» GOAL OF THE EXERCISE: Line by line, print the records exactly, and keep images out of the copy.

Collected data
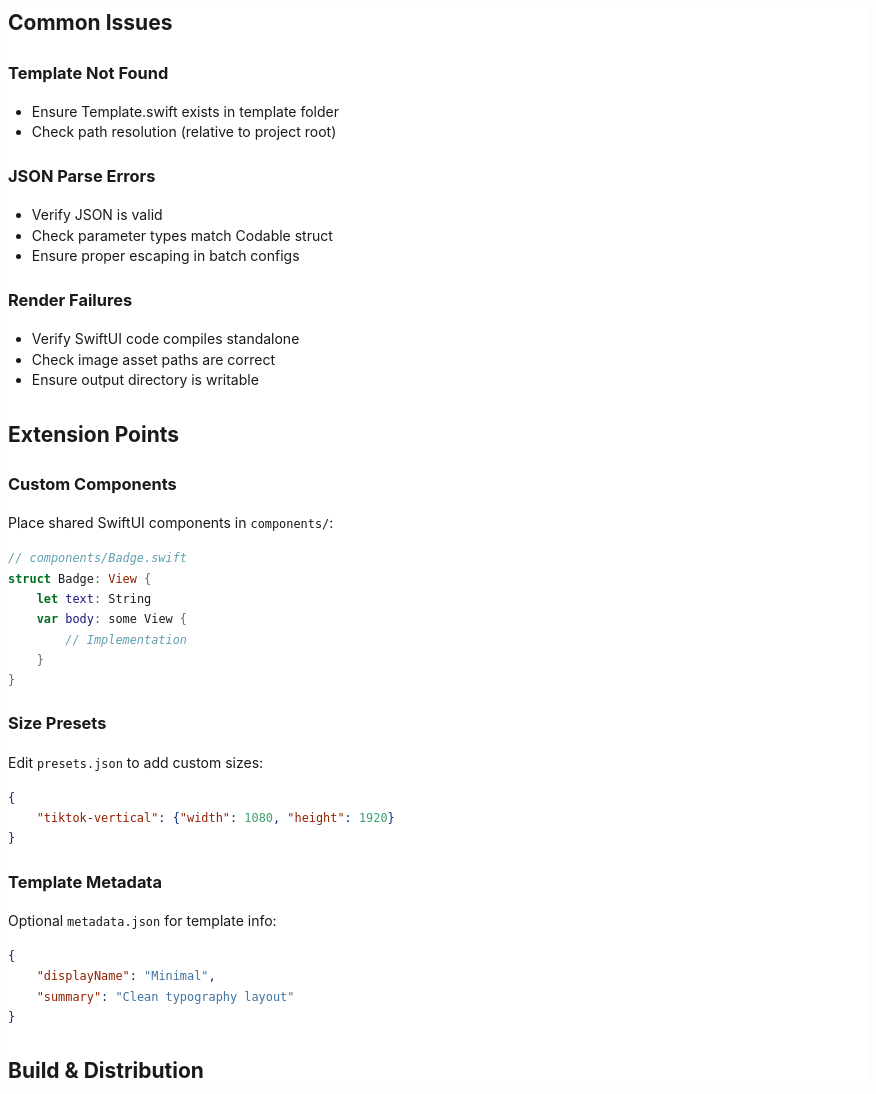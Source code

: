 ## Common Issues

### Template Not Found
- Ensure Template.swift exists in template folder
- Check path resolution (relative to project root)

### JSON Parse Errors
- Verify JSON is valid
- Check parameter types match Codable struct
- Ensure proper escaping in batch configs

### Render Failures
- Verify SwiftUI code compiles standalone
- Check image asset paths are correct
- Ensure output directory is writable

## Extension Points

### Custom Components
Place shared SwiftUI components in `components/`:
```swift
// components/Badge.swift
struct Badge: View {
    let text: String
    var body: some View {
        // Implementation
    }
}
```

### Size Presets
Edit `presets.json` to add custom sizes:
```json
{
    "tiktok-vertical": {"width": 1080, "height": 1920}
}
```

### Template Metadata
Optional `metadata.json` for template info:
```json
{
    "displayName": "Minimal",
    "summary": "Clean typography layout"
}
```

## Build & Distribution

» ANSWER FOR THIS EXERCISE:
Source code

: ## Common Issues

### Template Not Found
- Ensure Template.swift exists in template folder
- Check path resolution (relative to project root)

### JSON Parse Errors
- Verify JSON is valid
- Check parameter types match Codable struct
- Ensure proper escaping in batch configs

### Render Failures
- Verify SwiftUI code compiles standalone
- Check image asset paths are correct
- Ensure output directory is writable

## Extension Points

### Custom Components
Place shared SwiftUI components in `components/`:
```swift
// components/Badge.swift
struct Badge: View {
    let text: String
    var body: some View {
        // Implementation
    }
}
```

### Size Presets
Edit `presets.json` to add custom sizes:
```json
{
    "tiktok-vertical": {"width": 1080, "height": 1920}
}
```

### Template Metadata
Optional `metadata.json` for template info:
```json
{
    "displayName": "Minimal",
    "summary": "Clean typography layout"
}
```

## Build & Distribution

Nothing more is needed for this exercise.